» **PROBLEM DESCRIPTION**
From the entries, copy out every line in which the word "simulation" is found.
━━━━━ SUPPLIED INFORMATION ━━━━━
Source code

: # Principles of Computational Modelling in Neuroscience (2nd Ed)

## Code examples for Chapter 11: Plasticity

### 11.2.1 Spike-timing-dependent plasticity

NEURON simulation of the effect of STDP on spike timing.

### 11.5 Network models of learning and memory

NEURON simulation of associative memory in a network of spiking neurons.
━━━━━
» **ANSWER AREA**
NEURON simulation of the effect of STDP on spike timing.
NEURON simulation of associative memory in a network of spiking neurons.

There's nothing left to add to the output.